▸ **Instructions to follow**: Which of the lines below contain the string "enhancing"? Copy each one.

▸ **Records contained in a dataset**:
--- START ---
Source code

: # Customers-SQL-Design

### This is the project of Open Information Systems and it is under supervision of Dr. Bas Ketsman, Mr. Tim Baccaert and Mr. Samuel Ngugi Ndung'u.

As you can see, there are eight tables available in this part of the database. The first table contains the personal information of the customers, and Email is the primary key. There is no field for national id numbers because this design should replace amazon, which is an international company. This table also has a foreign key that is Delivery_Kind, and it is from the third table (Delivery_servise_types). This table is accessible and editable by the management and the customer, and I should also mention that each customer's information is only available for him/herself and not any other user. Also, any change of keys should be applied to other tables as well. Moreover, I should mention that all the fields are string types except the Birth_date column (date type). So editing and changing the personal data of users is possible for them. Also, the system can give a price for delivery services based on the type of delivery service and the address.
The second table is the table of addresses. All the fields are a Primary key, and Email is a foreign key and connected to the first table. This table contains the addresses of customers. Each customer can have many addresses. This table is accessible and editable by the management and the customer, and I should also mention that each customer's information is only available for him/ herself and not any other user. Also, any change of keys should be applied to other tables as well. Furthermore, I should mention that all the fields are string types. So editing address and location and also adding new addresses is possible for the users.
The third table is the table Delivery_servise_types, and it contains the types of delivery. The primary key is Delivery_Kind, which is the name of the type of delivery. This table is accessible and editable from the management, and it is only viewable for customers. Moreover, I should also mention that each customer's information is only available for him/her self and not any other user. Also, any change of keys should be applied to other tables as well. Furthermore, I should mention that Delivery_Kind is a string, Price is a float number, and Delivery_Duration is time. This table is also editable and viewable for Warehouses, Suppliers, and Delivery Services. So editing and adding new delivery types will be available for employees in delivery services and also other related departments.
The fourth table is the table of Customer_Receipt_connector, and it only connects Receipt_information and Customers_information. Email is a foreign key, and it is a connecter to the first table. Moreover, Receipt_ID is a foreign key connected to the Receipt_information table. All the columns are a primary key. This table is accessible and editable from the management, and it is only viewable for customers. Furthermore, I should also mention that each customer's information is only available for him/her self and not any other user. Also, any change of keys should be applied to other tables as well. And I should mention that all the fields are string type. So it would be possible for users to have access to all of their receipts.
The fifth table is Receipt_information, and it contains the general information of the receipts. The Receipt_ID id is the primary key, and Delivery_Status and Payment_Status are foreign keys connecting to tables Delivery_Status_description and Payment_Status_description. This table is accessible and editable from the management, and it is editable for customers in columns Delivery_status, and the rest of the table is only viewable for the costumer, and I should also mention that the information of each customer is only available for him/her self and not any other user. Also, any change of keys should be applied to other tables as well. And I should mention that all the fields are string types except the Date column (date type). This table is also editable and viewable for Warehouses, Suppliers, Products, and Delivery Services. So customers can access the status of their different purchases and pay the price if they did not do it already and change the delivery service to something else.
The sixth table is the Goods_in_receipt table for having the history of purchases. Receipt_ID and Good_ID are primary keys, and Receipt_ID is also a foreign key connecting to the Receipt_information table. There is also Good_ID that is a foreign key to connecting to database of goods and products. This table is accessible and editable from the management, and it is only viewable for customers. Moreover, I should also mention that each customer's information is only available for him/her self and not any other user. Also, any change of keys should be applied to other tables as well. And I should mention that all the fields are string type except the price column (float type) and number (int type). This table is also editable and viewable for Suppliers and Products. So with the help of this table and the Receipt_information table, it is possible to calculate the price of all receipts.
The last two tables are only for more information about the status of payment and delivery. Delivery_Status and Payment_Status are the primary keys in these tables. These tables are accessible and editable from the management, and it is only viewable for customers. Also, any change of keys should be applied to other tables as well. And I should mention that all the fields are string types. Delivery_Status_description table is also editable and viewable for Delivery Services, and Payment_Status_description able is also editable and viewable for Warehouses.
--- END ---
--- START ---
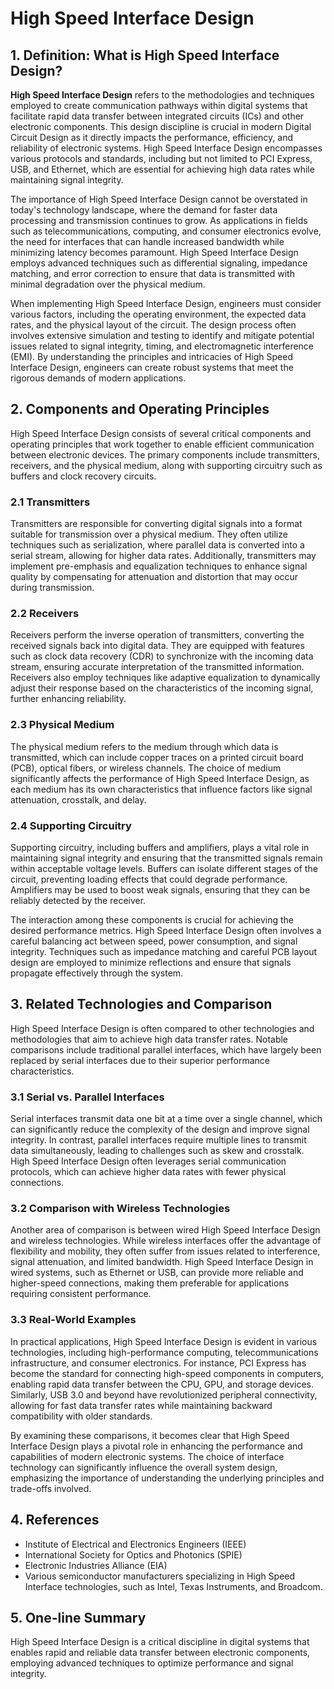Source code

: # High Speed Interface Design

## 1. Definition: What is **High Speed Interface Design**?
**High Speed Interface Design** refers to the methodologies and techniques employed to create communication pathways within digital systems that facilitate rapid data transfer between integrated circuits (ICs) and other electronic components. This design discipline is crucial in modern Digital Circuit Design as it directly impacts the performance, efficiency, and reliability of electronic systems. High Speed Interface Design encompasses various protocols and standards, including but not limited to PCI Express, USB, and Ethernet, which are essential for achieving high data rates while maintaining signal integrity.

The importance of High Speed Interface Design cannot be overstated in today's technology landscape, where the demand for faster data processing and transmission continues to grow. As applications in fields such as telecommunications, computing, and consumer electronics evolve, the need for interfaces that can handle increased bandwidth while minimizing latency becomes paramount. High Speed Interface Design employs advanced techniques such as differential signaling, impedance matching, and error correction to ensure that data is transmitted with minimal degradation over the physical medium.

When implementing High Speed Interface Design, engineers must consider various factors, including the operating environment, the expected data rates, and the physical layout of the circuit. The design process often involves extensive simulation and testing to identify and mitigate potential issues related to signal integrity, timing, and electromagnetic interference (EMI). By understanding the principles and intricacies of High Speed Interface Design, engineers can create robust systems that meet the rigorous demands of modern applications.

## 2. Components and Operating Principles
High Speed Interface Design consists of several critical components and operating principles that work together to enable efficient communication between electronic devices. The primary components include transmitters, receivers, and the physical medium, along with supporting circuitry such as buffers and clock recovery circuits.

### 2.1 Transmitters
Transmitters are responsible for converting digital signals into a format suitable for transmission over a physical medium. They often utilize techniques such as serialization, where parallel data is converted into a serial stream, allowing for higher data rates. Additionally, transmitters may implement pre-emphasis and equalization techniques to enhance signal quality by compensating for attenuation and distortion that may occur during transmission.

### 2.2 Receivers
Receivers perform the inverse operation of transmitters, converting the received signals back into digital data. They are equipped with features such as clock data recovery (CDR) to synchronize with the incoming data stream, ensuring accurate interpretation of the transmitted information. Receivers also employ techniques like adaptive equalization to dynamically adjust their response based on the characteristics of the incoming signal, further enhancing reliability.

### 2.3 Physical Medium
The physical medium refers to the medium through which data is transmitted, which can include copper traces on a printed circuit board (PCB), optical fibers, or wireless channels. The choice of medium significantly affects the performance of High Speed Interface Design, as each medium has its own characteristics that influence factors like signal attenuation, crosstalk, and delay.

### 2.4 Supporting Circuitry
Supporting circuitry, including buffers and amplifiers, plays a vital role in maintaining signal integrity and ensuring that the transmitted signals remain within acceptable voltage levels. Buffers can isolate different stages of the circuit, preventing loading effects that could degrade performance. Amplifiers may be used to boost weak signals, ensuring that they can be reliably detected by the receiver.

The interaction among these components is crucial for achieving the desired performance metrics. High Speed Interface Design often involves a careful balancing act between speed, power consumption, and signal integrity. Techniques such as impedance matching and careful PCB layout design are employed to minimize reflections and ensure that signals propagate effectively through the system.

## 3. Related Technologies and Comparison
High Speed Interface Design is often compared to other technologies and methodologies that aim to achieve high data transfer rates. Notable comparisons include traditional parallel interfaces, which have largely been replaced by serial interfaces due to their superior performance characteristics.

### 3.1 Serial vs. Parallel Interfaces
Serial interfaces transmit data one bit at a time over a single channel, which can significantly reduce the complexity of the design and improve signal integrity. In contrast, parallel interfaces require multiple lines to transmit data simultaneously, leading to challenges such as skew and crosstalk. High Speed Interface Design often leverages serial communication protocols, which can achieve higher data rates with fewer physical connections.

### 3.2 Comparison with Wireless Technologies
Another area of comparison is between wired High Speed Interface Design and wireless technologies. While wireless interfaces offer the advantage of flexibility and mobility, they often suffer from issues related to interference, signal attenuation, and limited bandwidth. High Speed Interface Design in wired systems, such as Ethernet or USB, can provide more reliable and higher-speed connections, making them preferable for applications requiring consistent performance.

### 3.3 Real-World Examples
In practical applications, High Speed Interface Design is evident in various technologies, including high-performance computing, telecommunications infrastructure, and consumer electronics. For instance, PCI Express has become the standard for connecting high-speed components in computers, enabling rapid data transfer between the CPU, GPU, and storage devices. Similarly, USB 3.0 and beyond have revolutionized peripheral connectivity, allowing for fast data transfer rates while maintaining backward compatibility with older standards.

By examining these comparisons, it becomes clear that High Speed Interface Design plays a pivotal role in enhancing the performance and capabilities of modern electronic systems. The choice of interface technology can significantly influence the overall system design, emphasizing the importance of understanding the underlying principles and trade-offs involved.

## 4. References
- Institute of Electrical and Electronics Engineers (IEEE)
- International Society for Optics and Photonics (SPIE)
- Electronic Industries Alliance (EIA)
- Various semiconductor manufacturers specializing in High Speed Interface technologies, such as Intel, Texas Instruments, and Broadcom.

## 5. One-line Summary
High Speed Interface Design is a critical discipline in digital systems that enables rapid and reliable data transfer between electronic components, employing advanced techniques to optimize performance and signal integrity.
--- END ---
--- START ---
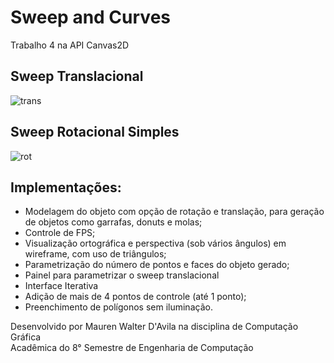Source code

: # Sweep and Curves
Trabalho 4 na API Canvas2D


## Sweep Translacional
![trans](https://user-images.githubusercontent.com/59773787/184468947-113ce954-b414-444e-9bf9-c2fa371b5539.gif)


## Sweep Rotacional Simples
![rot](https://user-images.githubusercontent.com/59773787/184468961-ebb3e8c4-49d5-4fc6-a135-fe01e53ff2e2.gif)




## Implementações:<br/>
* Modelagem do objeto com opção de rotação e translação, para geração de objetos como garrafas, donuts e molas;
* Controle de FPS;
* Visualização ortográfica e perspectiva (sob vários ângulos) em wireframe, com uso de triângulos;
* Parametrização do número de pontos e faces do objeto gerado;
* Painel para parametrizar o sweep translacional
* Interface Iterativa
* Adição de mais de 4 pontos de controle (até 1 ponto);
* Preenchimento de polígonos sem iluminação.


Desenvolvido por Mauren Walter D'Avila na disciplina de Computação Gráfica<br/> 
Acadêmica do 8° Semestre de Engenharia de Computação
--- END ---
▸ **Exercise solution**:
Receivers perform the inverse operation of transmitters, converting the received signals back into digital data. They are equipped with features such as clock data recovery (CDR) to synchronize with the incoming data stream, ensuring accurate interpretation of the transmitted information. Receivers also employ techniques like adaptive equalization to dynamically adjust their response based on the characteristics of the incoming signal, further enhancing reliability.
By examining these comparisons, it becomes clear that High Speed Interface Design plays a pivotal role in enhancing the performance and capabilities of modern electronic systems. The choice of interface technology can significantly influence the overall system design, emphasizing the importance of understanding the underlying principles and trade-offs involved.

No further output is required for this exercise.